Segment Open
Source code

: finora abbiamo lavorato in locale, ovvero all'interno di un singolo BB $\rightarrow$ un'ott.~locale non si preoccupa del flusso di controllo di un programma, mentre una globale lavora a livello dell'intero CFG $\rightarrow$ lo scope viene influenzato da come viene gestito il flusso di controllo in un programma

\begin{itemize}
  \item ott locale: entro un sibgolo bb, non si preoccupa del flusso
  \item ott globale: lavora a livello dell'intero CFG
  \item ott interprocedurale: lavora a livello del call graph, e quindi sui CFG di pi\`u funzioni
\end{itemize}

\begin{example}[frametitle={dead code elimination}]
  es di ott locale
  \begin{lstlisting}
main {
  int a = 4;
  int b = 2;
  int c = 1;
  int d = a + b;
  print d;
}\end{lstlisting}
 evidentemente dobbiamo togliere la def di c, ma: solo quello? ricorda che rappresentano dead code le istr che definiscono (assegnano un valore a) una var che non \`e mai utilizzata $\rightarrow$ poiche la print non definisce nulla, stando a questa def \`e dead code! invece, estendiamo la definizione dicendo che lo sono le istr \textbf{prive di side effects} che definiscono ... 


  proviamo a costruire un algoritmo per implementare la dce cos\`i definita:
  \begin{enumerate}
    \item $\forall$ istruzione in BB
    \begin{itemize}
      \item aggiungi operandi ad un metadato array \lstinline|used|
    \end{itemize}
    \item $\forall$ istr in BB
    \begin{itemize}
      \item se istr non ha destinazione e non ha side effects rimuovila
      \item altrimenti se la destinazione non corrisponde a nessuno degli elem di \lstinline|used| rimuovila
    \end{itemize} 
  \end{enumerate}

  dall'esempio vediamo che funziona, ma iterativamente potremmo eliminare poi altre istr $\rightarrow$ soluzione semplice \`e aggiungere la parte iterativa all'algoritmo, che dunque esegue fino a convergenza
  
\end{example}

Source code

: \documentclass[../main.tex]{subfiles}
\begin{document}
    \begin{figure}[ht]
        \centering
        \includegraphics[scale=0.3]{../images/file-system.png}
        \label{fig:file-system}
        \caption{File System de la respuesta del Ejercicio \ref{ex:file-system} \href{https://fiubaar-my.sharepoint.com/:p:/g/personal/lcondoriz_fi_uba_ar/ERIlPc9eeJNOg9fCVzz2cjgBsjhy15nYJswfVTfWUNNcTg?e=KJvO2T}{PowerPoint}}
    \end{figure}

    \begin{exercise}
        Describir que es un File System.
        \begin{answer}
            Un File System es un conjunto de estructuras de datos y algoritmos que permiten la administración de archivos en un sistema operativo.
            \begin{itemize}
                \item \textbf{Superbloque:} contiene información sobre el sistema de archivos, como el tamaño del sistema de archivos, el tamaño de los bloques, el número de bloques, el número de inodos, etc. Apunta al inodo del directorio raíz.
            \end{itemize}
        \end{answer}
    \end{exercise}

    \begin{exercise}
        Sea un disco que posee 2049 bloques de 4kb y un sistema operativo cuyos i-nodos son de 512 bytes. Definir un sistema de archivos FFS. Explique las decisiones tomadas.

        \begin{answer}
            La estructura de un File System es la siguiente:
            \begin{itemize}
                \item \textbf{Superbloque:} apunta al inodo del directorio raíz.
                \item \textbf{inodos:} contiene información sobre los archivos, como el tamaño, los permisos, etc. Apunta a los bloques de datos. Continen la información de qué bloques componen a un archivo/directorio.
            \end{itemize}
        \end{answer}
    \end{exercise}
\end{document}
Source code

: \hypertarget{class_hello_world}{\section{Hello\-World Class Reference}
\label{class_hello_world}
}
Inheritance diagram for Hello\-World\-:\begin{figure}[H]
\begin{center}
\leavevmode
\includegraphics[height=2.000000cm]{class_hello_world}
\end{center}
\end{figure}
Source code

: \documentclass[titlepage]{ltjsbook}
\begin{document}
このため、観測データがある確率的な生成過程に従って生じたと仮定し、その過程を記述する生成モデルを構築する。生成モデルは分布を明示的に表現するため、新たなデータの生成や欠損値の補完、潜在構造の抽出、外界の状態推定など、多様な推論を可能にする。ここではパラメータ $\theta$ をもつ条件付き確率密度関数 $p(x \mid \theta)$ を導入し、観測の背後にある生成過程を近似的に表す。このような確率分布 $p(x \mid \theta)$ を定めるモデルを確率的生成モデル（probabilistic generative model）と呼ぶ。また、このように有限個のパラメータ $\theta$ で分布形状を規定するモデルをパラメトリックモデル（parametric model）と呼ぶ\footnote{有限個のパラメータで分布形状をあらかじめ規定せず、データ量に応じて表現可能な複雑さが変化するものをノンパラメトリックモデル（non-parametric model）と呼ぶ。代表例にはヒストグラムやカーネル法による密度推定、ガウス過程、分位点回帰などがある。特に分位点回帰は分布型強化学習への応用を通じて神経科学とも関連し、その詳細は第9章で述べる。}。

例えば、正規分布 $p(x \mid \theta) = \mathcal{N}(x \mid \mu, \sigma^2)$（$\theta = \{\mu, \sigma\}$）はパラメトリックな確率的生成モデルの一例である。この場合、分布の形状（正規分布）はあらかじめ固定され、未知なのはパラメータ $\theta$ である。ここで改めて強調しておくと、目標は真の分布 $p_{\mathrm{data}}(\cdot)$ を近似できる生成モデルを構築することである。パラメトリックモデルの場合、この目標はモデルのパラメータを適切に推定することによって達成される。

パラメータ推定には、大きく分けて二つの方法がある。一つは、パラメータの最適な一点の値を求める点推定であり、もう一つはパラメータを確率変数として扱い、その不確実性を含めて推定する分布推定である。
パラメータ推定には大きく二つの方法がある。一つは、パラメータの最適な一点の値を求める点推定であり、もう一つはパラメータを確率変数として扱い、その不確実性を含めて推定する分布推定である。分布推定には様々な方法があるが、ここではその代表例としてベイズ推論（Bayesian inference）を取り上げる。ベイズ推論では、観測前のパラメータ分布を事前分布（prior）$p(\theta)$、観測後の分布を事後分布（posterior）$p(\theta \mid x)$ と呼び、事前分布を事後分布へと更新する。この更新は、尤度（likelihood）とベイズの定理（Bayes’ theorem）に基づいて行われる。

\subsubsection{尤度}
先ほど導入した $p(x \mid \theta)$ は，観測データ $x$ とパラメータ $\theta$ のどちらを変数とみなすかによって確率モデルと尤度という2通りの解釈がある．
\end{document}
Segment Closed
## Assigned task
Determine the count of lines in the data above with the string "lstinline" in them, and give that count alone.

## Exercise answer
2